Elisabeth Maurer, R. Dãnilã, E. Dominguez, T. Osei-Agymang, I. Hassan, A. Zielke
Articole originale, no. 3, 2008
* Department of Visceral, Thoracic and Vascular Surgery, Philipps-University of Marburg
* Department of Visceral, Thoracic and Vascular Surgery
* Department of Visceral, Thoracic and Endocrine Surgery, Offenbach, Germany

Basedow-Graves' disease is a systemic autoimmune disease that associates thyroidal and extrathyroidal manifestations consisting of thyrotoxicosis, orbitopathy and pretibial myxedema (1).

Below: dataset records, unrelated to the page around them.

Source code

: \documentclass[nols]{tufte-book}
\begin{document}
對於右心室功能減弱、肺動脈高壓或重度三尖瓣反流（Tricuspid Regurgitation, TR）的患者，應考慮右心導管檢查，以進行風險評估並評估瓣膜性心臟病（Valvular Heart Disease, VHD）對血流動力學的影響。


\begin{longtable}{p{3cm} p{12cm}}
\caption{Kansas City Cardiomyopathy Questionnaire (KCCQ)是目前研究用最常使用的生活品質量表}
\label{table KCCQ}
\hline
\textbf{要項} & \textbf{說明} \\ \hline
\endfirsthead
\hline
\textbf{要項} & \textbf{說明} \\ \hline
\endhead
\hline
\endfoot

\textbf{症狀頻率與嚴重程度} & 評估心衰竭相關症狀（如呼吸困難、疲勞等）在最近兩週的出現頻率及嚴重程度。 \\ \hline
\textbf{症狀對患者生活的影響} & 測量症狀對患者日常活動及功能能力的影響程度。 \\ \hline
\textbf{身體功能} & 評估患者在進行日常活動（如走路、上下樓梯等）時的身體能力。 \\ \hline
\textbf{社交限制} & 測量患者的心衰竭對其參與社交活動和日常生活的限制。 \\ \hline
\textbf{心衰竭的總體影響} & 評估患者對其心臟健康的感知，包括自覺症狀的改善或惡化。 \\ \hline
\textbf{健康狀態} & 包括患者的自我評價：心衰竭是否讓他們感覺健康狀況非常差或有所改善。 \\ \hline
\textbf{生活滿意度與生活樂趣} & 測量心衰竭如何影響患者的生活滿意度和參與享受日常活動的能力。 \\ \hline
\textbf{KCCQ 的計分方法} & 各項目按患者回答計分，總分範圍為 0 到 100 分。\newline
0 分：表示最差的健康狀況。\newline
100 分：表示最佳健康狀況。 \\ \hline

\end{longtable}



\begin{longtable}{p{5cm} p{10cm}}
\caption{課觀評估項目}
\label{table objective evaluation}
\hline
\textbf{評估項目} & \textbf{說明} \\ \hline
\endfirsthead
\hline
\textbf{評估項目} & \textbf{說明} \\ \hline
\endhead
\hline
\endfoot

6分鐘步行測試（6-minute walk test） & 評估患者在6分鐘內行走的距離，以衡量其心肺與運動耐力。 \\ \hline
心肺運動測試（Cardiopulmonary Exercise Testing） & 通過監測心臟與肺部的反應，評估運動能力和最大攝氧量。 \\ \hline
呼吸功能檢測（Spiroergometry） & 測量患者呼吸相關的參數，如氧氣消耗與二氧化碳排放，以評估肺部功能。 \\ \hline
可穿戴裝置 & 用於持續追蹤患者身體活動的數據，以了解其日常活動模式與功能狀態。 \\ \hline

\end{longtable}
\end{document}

The endocrine orbitopathy (EO) is the most common extrathyroidal involvement, as clinical evident ocular signs are present in about 50% of the patients and subclinical abnormalities can be demonstrated by CT, MRI of the orbit or measurement of intraocular pressure in the majority of the remaining 50% (2). Less frequently the characteristic ocular syndrome occurs in patients with Hashimoto's thyroiditis or apparently without thyroid abnormalities (the so-called euthyroid Graves' disease) (3).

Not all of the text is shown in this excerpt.